Although we think of Serrano ham or sausage as staples in the Spanish diet, in reality, the Mediterranean diet is fundamentally plant-based. Beans, fruits and vegetables are far more important in this traditional diet and are Foods that protect organs and brain, In addition to the abuse of processed foods, an overabundance of red and processed meat – where, unfortunately, our hams and sausages are found – is a hallmark of the Western diet.

“For example, diets rich in refined sugars are harmful to the brain,” Harvard explains. “In addition to worsening your body’s insulin regulation, they promote inflammation and oxidative stress. Several studies have shown Association between diets high in refined sugars and cognitive impairment And even the symptoms of mood disorders like depression become worse.

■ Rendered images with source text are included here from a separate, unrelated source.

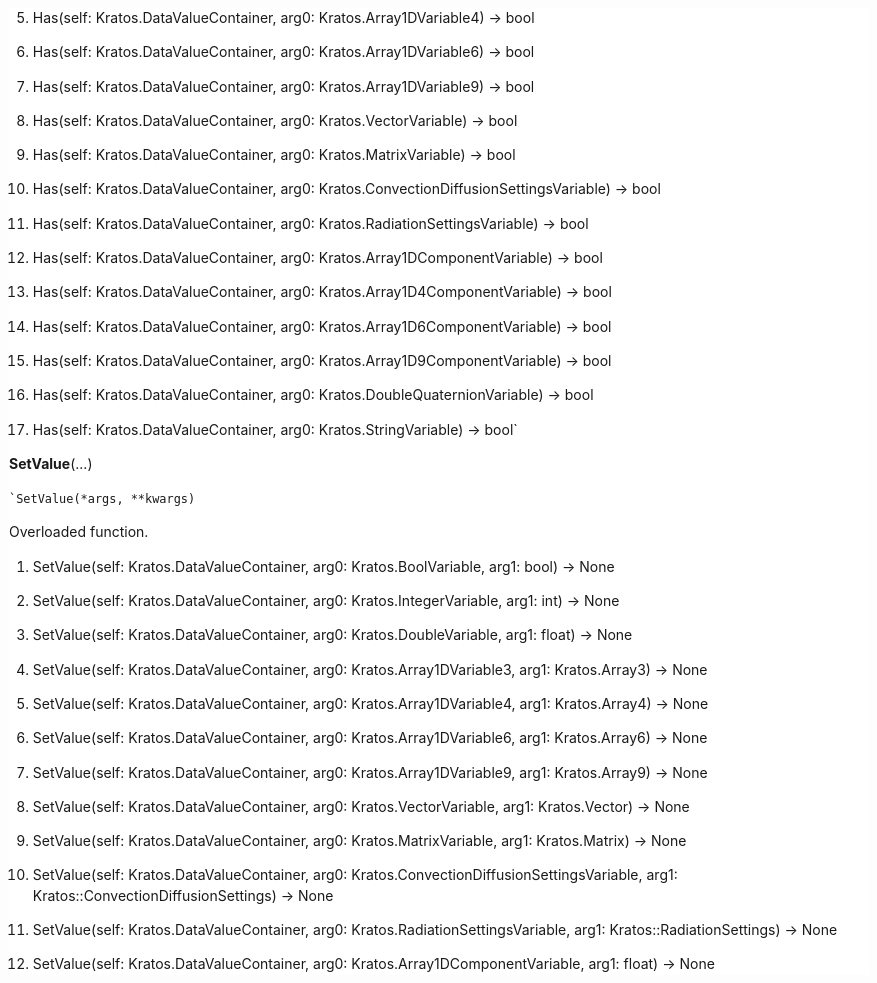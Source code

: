 5. Has(self: Kratos.DataValueContainer, arg0: Kratos.Array1DVariable4) -> bool  
  
6. Has(self: Kratos.DataValueContainer, arg0: Kratos.Array1DVariable6) -> bool  
  
7. Has(self: Kratos.DataValueContainer, arg0: Kratos.Array1DVariable9) -> bool  
  
8. Has(self: Kratos.DataValueContainer, arg0: Kratos.VectorVariable) -> bool  
  
9. Has(self: Kratos.DataValueContainer, arg0: Kratos.MatrixVariable) -> bool  
  
10. Has(self: Kratos.DataValueContainer, arg0: Kratos.ConvectionDiffusionSettingsVariable) -> bool  
  
11. Has(self: Kratos.DataValueContainer, arg0: Kratos.RadiationSettingsVariable) -> bool  
  
12. Has(self: Kratos.DataValueContainer, arg0: Kratos.Array1DComponentVariable) -> bool  
  
13. Has(self: Kratos.DataValueContainer, arg0: Kratos.Array1D4ComponentVariable) -> bool  
  
14. Has(self: Kratos.DataValueContainer, arg0: Kratos.Array1D6ComponentVariable) -> bool  
  
15. Has(self: Kratos.DataValueContainer, arg0: Kratos.Array1D9ComponentVariable) -> bool  
  
16. Has(self: Kratos.DataValueContainer, arg0: Kratos.DoubleQuaternionVariable) -> bool  
  
17. Has(self: Kratos.DataValueContainer, arg0: Kratos.StringVariable) -> bool`

**SetValue**(...)

    `SetValue(*args, **kwargs)  
Overloaded  function.  
  
1. SetValue(self: Kratos.DataValueContainer, arg0: Kratos.BoolVariable, arg1: bool) -> None  
  
2. SetValue(self: Kratos.DataValueContainer, arg0: Kratos.IntegerVariable, arg1: int) -> None  
  
3. SetValue(self: Kratos.DataValueContainer, arg0: Kratos.DoubleVariable, arg1: float) -> None  
  
4. SetValue(self: Kratos.DataValueContainer, arg0: Kratos.Array1DVariable3, arg1: Kratos.Array3) -> None  
  
5. SetValue(self: Kratos.DataValueContainer, arg0: Kratos.Array1DVariable4, arg1: Kratos.Array4) -> None  
  
6. SetValue(self: Kratos.DataValueContainer, arg0: Kratos.Array1DVariable6, arg1: Kratos.Array6) -> None  
  
7. SetValue(self: Kratos.DataValueContainer, arg0: Kratos.Array1DVariable9, arg1: Kratos.Array9) -> None  
  
8. SetValue(self: Kratos.DataValueContainer, arg0: Kratos.VectorVariable, arg1: Kratos.Vector) -> None  
  
9. SetValue(self: Kratos.DataValueContainer, arg0: Kratos.MatrixVariable, arg1: Kratos.Matrix) -> None  
  
10. SetValue(self: Kratos.DataValueContainer, arg0: Kratos.ConvectionDiffusionSettingsVariable, arg1: Kratos::ConvectionDiffusionSettings) -> None  
  
11. SetValue(self: Kratos.DataValueContainer, arg0: Kratos.RadiationSettingsVariable, arg1: Kratos::RadiationSettings) -> None  
  
12. SetValue(self: Kratos.DataValueContainer, arg0: Kratos.Array1DComponentVariable, arg1: float) -> None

,Dr. Guarner, the doctor who explains how we have destroyed the microbiota over the last 150 years,

But how can food affect our mood? According to Harvard, without the micronutrients in plant foods that fight free radicals and inflammation, we can expect Injuries to brain tissue and, of course, cognitive consequences. In any case, several scientific studies in recent years have shown that the intestinal microbiota is closely related to the possible development of depression. That means, what happens in the gut may have a lot to do with it.

take care of the gut

scientific journal Nature Last year they published two scientific studies in which they reported the discovery of 13 microbial taxa that were associated with depression. They are specific gut bacteria Responsible for the synthesis of key chemical messengers for depression, Such as glutamate, butyrate, serotonin and gamma amino butyric acid (GABA). According to this article from EL ESPAÑOL, the authors of the study reported that a balanced diet could represent a complement to the treatment of depression.

For this reason, psychiatrists try to avoid processed meat at all costs, a group of foods that includes our precious Serrano ham, but also other products such as sausages. Processed meat has been proven to be bad for our intestines and in fact, the World Health Organization (WHO) has declared it to be carcinogenic to humans. The study that gave rise to this classification states that “Eating 50 grams of processed meat per day increases the risk of colorectal cancer by 18%”As explained in this article from EL ESPAÑOL.